Using 12 different varieties of hops for all the brews at Bottoms Up, Strom said the brewery only deals with a few hops suppliers, which is a business that has taken a hit in recent months.
“One [supplier] completely shut down for sales,” Strom noted.
With contracts guaranteeing Bottoms Up has hops to continue brewing, Schumacher said she is glad she has a brewmaster who knows the ropes of the brewery business as well as Strom does.
“It could have affected us in eight months,” she said, noting that it could have been very possible to be completely out of hops and beer by next summer. “We would have been in trouble if we wouldn’t have secured these grains.”
With some hops farmers switching their crops to grains to produce ethanol, along with a bad harvest, Strom said he did have to use substitutions while waiting for this year’s crop to bring the supply back up. But that didn’t happen.
“All of a sudden, there’s no supply,” he said.
Though it won’t impact the serving of beer at Bottoms Up, the hops shortage has stymied some of the plans Strom had for his brews.
“We were looking at packaging our beer in a can next year,” he said, noting that such an effort will now have to be put off. If he were to go forward with canning, Strom said he would likely run out of beer for Bottoms Up patrons by August.
“That’s gone out the window now,” he said. “ … We’d kind of be shooting ourselves and the town in the foot.”
Even though Bottoms Up is out of the woods in regard to the hops crisis, Schumacher said that other microbreweries might not be so lucky.
“There’s probably a lot of breweries going out of business,” she said of the smaller and newer breweries across the nation. “ … The little guys just starting out might be affected if they don’t realize the seriousness of the situation.” And Strom agrees that it is a serious problem and feels for those brewers who are now the victims of a situation that was caused by bigger breweries years ago.

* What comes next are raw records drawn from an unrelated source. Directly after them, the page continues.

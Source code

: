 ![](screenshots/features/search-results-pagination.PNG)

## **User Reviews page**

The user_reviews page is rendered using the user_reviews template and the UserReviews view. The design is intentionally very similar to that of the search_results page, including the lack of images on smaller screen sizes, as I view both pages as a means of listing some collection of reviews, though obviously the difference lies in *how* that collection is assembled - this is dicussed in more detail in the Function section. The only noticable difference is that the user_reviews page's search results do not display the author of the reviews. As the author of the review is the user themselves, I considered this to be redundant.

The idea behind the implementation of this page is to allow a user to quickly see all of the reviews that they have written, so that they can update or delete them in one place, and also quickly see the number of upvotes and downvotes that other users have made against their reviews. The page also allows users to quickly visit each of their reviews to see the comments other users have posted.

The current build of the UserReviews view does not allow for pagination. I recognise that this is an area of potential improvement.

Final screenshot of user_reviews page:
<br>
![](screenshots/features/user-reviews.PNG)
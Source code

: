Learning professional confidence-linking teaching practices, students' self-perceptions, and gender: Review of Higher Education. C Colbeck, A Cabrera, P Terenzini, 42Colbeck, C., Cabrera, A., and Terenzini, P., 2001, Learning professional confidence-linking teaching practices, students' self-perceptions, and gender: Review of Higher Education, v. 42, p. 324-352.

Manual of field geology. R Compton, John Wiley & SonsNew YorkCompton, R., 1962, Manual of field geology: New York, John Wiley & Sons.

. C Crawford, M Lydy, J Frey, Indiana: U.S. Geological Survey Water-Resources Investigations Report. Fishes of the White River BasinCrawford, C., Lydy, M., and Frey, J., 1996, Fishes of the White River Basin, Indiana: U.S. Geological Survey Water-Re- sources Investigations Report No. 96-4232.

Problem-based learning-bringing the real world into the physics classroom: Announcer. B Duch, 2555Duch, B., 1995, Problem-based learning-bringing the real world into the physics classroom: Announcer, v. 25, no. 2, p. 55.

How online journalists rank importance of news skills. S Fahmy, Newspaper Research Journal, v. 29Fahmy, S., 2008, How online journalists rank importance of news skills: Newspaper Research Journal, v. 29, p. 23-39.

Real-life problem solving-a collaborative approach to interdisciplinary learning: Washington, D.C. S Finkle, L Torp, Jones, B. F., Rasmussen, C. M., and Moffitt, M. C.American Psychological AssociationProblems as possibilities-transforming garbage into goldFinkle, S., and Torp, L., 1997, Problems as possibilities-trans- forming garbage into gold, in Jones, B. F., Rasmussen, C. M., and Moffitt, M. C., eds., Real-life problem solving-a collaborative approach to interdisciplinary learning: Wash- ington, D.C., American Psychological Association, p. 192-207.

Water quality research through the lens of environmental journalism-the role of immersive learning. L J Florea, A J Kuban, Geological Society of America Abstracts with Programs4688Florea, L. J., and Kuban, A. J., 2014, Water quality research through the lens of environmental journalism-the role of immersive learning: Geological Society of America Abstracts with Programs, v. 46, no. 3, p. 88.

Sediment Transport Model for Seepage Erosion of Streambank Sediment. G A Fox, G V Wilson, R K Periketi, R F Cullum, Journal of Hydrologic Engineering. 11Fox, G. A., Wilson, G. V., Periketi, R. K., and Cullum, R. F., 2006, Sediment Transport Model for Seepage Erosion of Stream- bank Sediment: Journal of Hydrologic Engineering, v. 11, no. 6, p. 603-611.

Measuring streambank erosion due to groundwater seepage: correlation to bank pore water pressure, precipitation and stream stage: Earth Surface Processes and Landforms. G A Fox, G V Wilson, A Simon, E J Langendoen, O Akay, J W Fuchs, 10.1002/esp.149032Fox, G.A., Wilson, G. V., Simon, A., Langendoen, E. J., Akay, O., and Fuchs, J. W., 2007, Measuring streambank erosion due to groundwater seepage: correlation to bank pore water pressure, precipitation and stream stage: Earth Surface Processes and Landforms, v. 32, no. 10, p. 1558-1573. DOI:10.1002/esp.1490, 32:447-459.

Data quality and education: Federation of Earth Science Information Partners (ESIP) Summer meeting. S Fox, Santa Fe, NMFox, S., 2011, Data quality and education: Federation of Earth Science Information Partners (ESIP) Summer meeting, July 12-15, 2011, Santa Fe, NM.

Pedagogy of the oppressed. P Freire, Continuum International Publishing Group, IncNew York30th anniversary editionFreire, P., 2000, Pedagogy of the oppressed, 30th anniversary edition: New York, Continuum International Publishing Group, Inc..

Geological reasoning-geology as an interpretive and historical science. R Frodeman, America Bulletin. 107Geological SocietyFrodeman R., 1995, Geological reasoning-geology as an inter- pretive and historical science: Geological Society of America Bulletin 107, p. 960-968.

“That’s gonna be the sad part of the deal,” he said of the microbreweries being put out of business. “It’s survival of the fittest.” Though the hops supply at Bottoms Up is not a problem at the moment, Schumacher said other ingredients used to brew the ales the brewery is famous for might pose the next threat to the brewing process.
“We may have to cut back on the choices,” she said, noting that the pub currently offers eight types of beer.
If unable to get the right ingredients, Schumacher said Bottoms Up will continue to brew four or five of the best-selling brews. “We will keep the most popular ales,” she said, adding that making that decision may still be quite a ways down the road. “We have a lot of inventory.”
With the shortage, Strom said he might have to stay away from brewing beer that takes an excess amount of hops. But he admits he is lucky that the most popular brew is one that does not use too much of the grain.
“Kolsch is the number one seller and uses the least amount of hops,” he said. While the hops situation may force some microbreweries to raise the prices of their beers, Strom said, having known about the possible dilemma since February, he was prepared.
“We raised the prices at the start of the summer,” he noted, adding that he does not foresee a need to do so again in the near future. “I’d really hate to see that happen again.”
But Strom looks at the bright side of things when it comes to the cost of Bottoms Up brews.
“A pint of beer’s still less than a gallon of diesel,” he said with a chuckle. So, for now, brewing will continue as usual.
Strom and his assistant, Honis Luther, brewed the most potent of ales served at Bottoms Up, the T.K.O., with an alcohol content slightly over 11 percent, on Saturday to be ready for New Year’s Eve.